Hey Rob, great podcast btw however I noticed theirs no new updates are you still doing the podcast?


----------



## rob w (May 18, 2011)

Trying to get back into the swing of things -- I'm just about caught up in Sanitation, so I want to continue on from here, but the weekend class schedule kills my free time... I'll do my best to get back on that! /img/vbsmilies/smilies/smile.gif


----------



## healnfire (Oct 20, 2011)

Hey Rob,

I am assuming you are going to Miami Dade. I just registered for January. I am taking culinary terminology, food production I and sanitation. I am a full time Firefighter for Miami Dade Fire Rescue, so I have time restraints too. I Like the intro and was wondering if you wouldn't want to do a post for students at Miami Dade? It is such a new culinary school, that there are probably a lot of beginners like me that would like to know what to expect.

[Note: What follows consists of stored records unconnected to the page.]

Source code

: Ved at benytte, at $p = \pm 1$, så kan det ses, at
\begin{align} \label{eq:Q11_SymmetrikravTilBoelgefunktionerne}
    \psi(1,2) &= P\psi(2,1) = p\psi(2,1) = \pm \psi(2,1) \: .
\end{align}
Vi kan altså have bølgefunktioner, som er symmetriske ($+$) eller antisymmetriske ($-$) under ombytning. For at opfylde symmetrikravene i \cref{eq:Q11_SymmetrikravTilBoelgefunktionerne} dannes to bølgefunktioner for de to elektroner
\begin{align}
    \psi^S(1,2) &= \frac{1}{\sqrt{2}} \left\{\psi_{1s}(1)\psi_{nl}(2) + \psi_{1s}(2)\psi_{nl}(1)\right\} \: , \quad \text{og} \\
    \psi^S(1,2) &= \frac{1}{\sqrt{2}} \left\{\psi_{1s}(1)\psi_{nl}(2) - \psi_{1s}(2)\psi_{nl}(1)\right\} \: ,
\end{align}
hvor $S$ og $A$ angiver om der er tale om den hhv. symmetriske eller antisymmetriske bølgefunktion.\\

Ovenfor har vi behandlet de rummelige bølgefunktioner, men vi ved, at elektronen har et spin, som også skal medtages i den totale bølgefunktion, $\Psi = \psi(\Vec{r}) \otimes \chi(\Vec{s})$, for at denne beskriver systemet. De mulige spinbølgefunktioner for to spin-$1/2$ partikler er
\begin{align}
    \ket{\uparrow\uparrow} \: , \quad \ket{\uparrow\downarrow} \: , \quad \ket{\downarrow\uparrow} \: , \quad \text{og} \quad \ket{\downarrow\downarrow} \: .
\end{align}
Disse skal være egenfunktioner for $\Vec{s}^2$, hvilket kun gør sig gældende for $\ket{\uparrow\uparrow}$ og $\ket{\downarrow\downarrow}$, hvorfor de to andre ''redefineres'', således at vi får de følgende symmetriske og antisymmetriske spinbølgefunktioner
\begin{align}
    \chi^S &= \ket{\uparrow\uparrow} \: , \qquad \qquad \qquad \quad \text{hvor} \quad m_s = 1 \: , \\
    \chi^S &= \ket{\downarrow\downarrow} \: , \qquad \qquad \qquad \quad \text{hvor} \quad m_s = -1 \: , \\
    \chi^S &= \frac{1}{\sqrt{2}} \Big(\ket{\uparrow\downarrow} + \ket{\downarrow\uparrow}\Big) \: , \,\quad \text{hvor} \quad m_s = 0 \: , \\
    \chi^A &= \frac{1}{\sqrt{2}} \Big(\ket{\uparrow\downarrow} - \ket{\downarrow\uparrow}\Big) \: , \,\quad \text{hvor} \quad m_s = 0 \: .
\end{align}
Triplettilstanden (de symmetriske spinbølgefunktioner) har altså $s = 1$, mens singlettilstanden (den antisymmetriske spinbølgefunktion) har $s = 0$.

Is there anything I could do to prepare me for the classes I mentioned. I start January 2012.

Thanx

Errol


----------



## rob w (May 18, 2011)

Errol,

I'm actually in the Culinary Arts department up in Delaware Tech, so I can't offer any institution-specific advice; however, there are a few suggestions that are general I can offer:

1) Learn as much as you can now. If you have a commute into work and a smartphone or MP3 player you can plug into the car or listen to, head over to http://stellaculinary.com -- he has a slew of audio podcasts that take you through the basics of culinary, cooking methods, mother sauces, starches and so forth that will give you a good jump start on your education. You can also search for Stella Culinary Podcast on iTunes and subscribe. He also has a lot of video podcasts on various techniques, watch them.

2) I have a stalled audio podcast project for Sanitation... if your institution is going the Servsafe route, you can head over to http://culinarystudentpodcast.com/ and click on the Sanitation category -- there are 6 or 7 podcasts that cover the first half of the book you'll probably be using and the various concepts included.

3) Get a good chef's knife and start practicing your knife cuts now. Learn the difference between a small, medium and large dice.. what a battonet and julienne is and buy a bag of potatoes to practice!

Best of luck!!


----------



## healnfire (Oct 20, 2011)

Hi Rob,

Thank you for your quick response. I feel a little like a dork, thinking that you are in my program. I guess there are a lot of culinary programs with the same program or at least the same lingo.  I am just so excited to actually be going to school for something I love to do.  I retired from my first career after putting 19 years in, I have  21 years in my second career  and 10 years in my third career. So, now my fourth career will be the one I wanted the most and I feel giddy like a teenager.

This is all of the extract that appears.